Records shown:

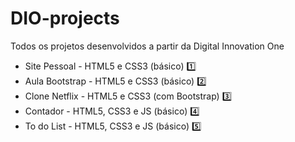 # DIO-projects
Todos os projetos desenvolvidos a partir da Digital Innovation One

- Site Pessoal - HTML5 e CSS3 (básico) :one:
- Aula Bootstrap - HTML5 e CSS3 (básico) :two: 
- Clone Netflix - HTML5 e CSS3 (com Bootstrap) :three:
- Contador - HTML5, CSS3 e JS (básico) :four:
- To do List - HTML5, CSS3 e JS (básico) :five:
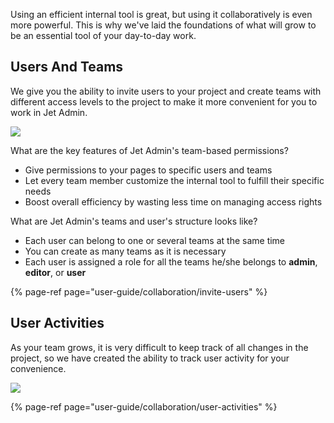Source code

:Using an efficient internal tool is great, but using it collaboratively is even more powerful. This is why we've laid the foundations of what will grow to be an essential tool of your day-to-day work.

## Users And Teams

We give you the ability to invite users to your project and create teams with different access levels to the project to make it more convenient for you to work in Jet Admin.

![](https://gblobscdn.gitbook.com/assets%2F-LQ08RFAKZvFADEiXKFy%2F-MGaB9C7jAW67zUEbCQr%2F-MGaBL7dMa6a2xsB-txw%2Fimage.png?alt=media&token=5f3d4fef-f3a7-468e-bf41-416a872f6924)

What are the key features of Jet Admin's team-based permissions?

* Give permissions to your pages to specific users and teams
* Let every team member customize the internal tool to fulfill their specific needs
* Boost overall efficiency by wasting less time on managing access rights

What are Jet Admin's teams and user's structure looks like?

* Each user can belong to one or several teams at the same time
* You can create as many teams as it is necessary
* Each user is assigned a role for all the teams he/she belongs to **admin**, **editor**, or **user**

{% page-ref page="user-guide/collaboration/invite-users" %}

## User Activities

As your team grows, it is very difficult to keep track of all changes in the project, so we have created the ability to track user activity for your convenience.

![](https://gblobscdn.gitbook.com/assets%2F-LQ08RFAKZvFADEiXKFy%2F-MGaB9C7jAW67zUEbCQr%2F-MGaBpWlzu7WBnfgUfPT%2Fimage.png?alt=media&token=ef2f4d42-783b-410f-86e9-2763efb0e532)

{% page-ref page="user-guide/collaboration/user-activities" %}

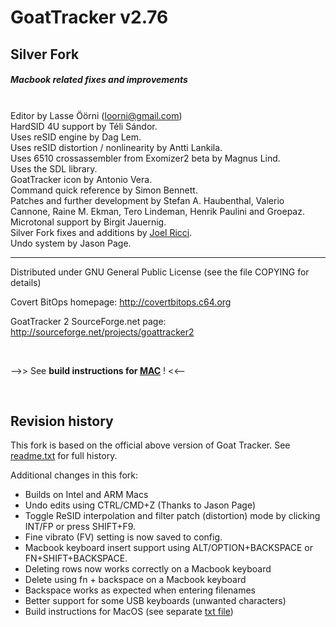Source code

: # GoatTracker v2.76
## Silver Fork 
##### Macbook related fixes and improvements
\
Editor by Lasse Öörni (loorni@gmail.com)  
HardSID 4U support by Téli Sándor.  
Uses reSID engine by Dag Lem.  
Uses reSID distortion / nonlinearity by Antti Lankila.  
Uses 6510 crossassembler from Exomizer2 beta by Magnus Lind.  
Uses the SDL library.  
GoatTracker icon by Antonio Vera.  
Command quick reference by Simon Bennett.  
Patches and further development by Stefan A. Haubenthal, Valerio Cannone, Raine M. Ekman,
Tero Lindeman, Henrik Paulini and Groepaz.  
Microtonal support by Birgit Jauernig.  
Silver Fork fixes and additions by [Joel Ricci](https://github.com/joelricci).<br>
Undo system by Jason Page.

---
Distributed under GNU General Public License
(see the file COPYING for details)  

Covert BitOps homepage:
http://covertbitops.c64.org  

GoatTracker 2 SourceForge.net page:
http://sourceforge.net/projects/goattracker2  

<br>

-->> See **build instructions for  [MAC](../build_instructions_macos.txt)** ! <<--

<br>

## Revision history

This fork is based on the official above version of Goat Tracker. See [readme.txt](../readme.txt) for full history.

Additional changes in this fork:

- Builds on Intel and ARM Macs
- Undo edits using CTRL/CMD+Z (Thanks to Jason Page)
- Toggle ReSID interpolation and filter patch (distortion) mode by clicking INT/FP or press SHIFT+F9.
- Fine vibrato (FV) setting is now saved to config.
- Macbook keyboard insert support using ALT/OPTION+BACKSPACE or FN+SHIFT+BACKSPACE.
- Deleting rows now works correctly on a Macbook keyboard
- Delete using fn + backspace on a Macbook keyboard
- Backspace works as expected when entering filenames
- Better support for some USB keyboards (unwanted characters)
- Build instructions for MacOS (see separate [txt file](../build_instructions_macos.txt))

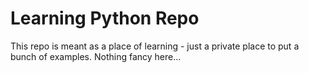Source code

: # Learning Python Repo

This repo is meant as a place of learning - just a private place to put a bunch of examples. Nothing fancy here...
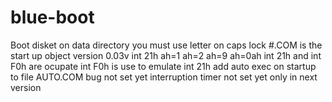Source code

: # blue-boot
Boot disket
on data directory you must use letter on caps lock
#.COM is the start up object
version 0.03v int 21h ah=1 ah=2 ah=9 ah=0ah
int 21h and int F0h are ocupate int F0h is use to emulate int 21h
add auto exec on startup to file AUTO.COM
bug not set yet interruption timer not set yet only in next version

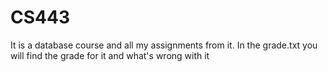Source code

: # CS443
It is a database course and all my assignments from it. 
In the grade.txt you will find the grade for it and what's wrong with it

Work instructions: Retype every entry exactly, but keep the pictures out of your copy.

Exercise solution:
 # DIO-projects
Todos os projetos desenvolvidos a partir da Digital Innovation One

- Site Pessoal - HTML5 e CSS3 (básico) :one:
- Aula Bootstrap - HTML5 e CSS3 (básico) :two: 
- Clone Netflix - HTML5 e CSS3 (com Bootstrap) :three:
- Contador - HTML5, CSS3 e JS (básico) :four:
- To do List - HTML5, CSS3 e JS (básico) :five:
Source code

:Using an efficient internal tool is great, but using it collaboratively is even more powerful. This is why we've laid the foundations of what will grow to be an essential tool of your day-to-day work.

## Users And Teams

We give you the ability to invite users to your project and create teams with different access levels to the project to make it more convenient for you to work in Jet Admin.

![](https://gblobscdn.gitbook.com/assets%2F-LQ08RFAKZvFADEiXKFy%2F-MGaB9C7jAW67zUEbCQr%2F-MGaBL7dMa6a2xsB-txw%2Fimage.png?alt=media&token=5f3d4fef-f3a7-468e-bf41-416a872f6924)

What are the key features of Jet Admin's team-based permissions?

* Give permissions to your pages to specific users and teams
* Let every team member customize the internal tool to fulfill their specific needs
* Boost overall efficiency by wasting less time on managing access rights

What are Jet Admin's teams and user's structure looks like?

* Each user can belong to one or several teams at the same time
* You can create as many teams as it is necessary
* Each user is assigned a role for all the teams he/she belongs to **admin**, **editor**, or **user**

{% page-ref page="user-guide/collaboration/invite-users" %}

## User Activities

As your team grows, it is very difficult to keep track of all changes in the project, so we have created the ability to track user activity for your convenience.

![](https://gblobscdn.gitbook.com/assets%2F-LQ08RFAKZvFADEiXKFy%2F-MGaB9C7jAW67zUEbCQr%2F-MGaBpWlzu7WBnfgUfPT%2Fimage.png?alt=media&token=ef2f4d42-783b-410f-86e9-2763efb0e532)

{% page-ref page="user-guide/collaboration/user-activities" %}

Source code

: # GoatTracker v2.76
## Silver Fork 
##### Macbook related fixes and improvements
\
Editor by Lasse Öörni (loorni@gmail.com)  
HardSID 4U support by Téli Sándor.  
Uses reSID engine by Dag Lem.  
Uses reSID distortion / nonlinearity by Antti Lankila.  
Uses 6510 crossassembler from Exomizer2 beta by Magnus Lind.  
Uses the SDL library.  
GoatTracker icon by Antonio Vera.  
Command quick reference by Simon Bennett.  
Patches and further development by Stefan A. Haubenthal, Valerio Cannone, Raine M. Ekman,
Tero Lindeman, Henrik Paulini and Groepaz.  
Microtonal support by Birgit Jauernig.  
Silver Fork fixes and additions by [Joel Ricci](https://github.com/joelricci).<br>
Undo system by Jason Page.

---
Distributed under GNU General Public License
(see the file COPYING for details)  

Covert BitOps homepage:
http://covertbitops.c64.org  

GoatTracker 2 SourceForge.net page:
http://sourceforge.net/projects/goattracker2  

<br>

-->> See **build instructions for  [MAC](../build_instructions_macos.txt)** ! <<--

<br>

## Revision history

This fork is based on the official above version of Goat Tracker. See [readme.txt](../readme.txt) for full history.

Additional changes in this fork:

- Builds on Intel and ARM Macs
- Undo edits using CTRL/CMD+Z (Thanks to Jason Page)
- Toggle ReSID interpolation and filter patch (distortion) mode by clicking INT/FP or press SHIFT+F9.
- Fine vibrato (FV) setting is now saved to config.
- Macbook keyboard insert support using ALT/OPTION+BACKSPACE or FN+SHIFT+BACKSPACE.
- Deleting rows now works correctly on a Macbook keyboard
- Delete using fn + backspace on a Macbook keyboard
- Backspace works as expected when entering filenames
- Better support for some USB keyboards (unwanted characters)
- Build instructions for MacOS (see separate [txt file](../build_instructions_macos.txt))

Source code

: # Learning Python Repo

This repo is meant as a place of learning - just a private place to put a bunch of examples. Nothing fancy here...
Source code

: # blue-boot
Boot disket
on data directory you must use letter on caps lock
#.COM is the start up object
version 0.03v int 21h ah=1 ah=2 ah=9 ah=0ah
int 21h and int F0h are ocupate int F0h is use to emulate int 21h
add auto exec on startup to file AUTO.COM
bug not set yet interruption timer not set yet only in next version

Source code

: # CS443
It is a database course and all my assignments from it. 
In the grade.txt you will find the grade for it and what's wrong with it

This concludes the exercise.